米国“バック・トウ・スクール”プロモーションバトル

VIA h&m homepage

 夏休みも1ヶ月を切りましたが、アメリカでは、バック・トウ・スクール商戦のピークを迎えています。各州で一定期間の免税を行っており、この時期の消費を促進しています。ファッション雑貨以外のショッピングでは、電卓やノート等、学校から準備する様に指定されているアイテムは昨年より多い、平均18点。子供が複数いる家庭は大変ですね。NRFによると、今年は昨年の3%増の$74.9B(約749億ドル)の消費が見込まれているそうですが、こうなると、生活に必要な食料品や光熱費も確保しなければならず、衣料品、電化製品等は必要最小限に、旅行や外食もこの時期は控えるという家庭も少なく無い様です。 バジェットのある消費者から、いち早く売り上げに繋げようと年々セールも前倒し傾向。 ウォルマートや JC ペニーは6月からプロモーション開始、その他のリテイラーも7月の独立記念日後からスタート。プロモーションの仕方も様々ですが、各社どの様な戦略なのか、調べてみました。

ウォルマート/H&M/アップルは、先生 or 生徒限定の特別キャンペーン

H&M の店頭デイスプレイより

 ウォルマートでは毎年行っているプロモーションですが、先生限定の感謝ウイークとし、1万5000点のアイテム対象に10%バックキャンペーン。
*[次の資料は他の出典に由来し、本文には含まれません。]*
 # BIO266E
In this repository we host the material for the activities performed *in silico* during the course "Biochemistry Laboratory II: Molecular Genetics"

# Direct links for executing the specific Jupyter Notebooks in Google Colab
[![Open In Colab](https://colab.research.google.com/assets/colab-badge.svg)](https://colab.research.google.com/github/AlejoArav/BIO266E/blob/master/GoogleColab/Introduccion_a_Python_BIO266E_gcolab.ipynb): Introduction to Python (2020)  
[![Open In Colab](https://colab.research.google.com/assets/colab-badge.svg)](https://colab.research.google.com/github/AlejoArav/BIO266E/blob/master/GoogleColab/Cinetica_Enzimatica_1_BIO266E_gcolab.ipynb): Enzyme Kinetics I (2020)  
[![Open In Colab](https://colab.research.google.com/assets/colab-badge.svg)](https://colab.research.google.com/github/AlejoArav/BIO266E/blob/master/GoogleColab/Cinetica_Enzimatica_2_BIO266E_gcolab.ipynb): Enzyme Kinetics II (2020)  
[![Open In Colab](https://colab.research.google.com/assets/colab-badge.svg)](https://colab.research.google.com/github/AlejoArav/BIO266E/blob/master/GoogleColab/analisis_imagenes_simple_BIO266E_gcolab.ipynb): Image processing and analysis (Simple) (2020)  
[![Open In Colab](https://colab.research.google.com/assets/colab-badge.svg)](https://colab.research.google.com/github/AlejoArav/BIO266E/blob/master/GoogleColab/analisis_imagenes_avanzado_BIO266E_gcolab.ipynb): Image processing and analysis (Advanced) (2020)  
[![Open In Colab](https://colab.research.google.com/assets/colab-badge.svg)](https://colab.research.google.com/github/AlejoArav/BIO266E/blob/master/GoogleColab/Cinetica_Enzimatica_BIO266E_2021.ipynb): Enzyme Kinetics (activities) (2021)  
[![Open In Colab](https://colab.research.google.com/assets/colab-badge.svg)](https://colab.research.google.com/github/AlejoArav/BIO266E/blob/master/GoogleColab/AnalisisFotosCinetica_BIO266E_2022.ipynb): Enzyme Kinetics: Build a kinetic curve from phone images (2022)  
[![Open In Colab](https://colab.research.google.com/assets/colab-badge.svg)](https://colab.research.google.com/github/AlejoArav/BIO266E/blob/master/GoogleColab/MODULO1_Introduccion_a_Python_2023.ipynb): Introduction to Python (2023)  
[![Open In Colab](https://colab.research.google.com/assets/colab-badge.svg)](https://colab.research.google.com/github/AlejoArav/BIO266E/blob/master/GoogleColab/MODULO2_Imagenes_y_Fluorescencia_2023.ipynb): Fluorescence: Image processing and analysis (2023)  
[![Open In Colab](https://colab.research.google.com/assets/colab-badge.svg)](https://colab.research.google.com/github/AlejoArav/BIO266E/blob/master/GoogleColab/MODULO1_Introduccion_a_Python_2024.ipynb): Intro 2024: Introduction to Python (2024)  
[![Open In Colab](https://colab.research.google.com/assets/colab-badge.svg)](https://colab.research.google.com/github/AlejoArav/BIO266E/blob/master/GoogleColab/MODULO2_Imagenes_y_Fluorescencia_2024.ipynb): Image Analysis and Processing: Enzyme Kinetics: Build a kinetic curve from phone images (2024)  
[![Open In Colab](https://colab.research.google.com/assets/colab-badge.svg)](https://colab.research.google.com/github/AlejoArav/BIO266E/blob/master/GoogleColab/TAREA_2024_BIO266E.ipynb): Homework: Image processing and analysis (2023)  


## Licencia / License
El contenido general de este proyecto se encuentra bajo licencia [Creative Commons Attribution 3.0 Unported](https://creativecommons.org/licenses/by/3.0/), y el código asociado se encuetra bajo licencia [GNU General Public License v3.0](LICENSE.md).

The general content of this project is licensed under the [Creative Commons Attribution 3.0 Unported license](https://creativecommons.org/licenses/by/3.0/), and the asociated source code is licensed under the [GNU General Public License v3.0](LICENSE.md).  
米国では、先生達も新学期に備え、クラスルームで必要な物を購入する為、平均で1000ドルの消費があります。また、ファストファッションのH&Mでも、生徒&先生限定で、トータルの購入額から15%デイスカウントするキャンペーンを行っています。通常のセールプライスからのデイスカウントなのでお得感があります。店頭では、B-T-Sらしく、チョークで書いた様な黒板のポップが目立ちました。また、アップルでも生徒と先生限定、新型マック購入で100ドル、アイフォンとアイパッドの購入者には$50のギフトカード進呈キャンペーンをしています。新型のガジェットは、キッズ達が欲しいアイテムの中で常に上位。ここでお金を使われる事は、競合リテイラーにとってかなりの脅威。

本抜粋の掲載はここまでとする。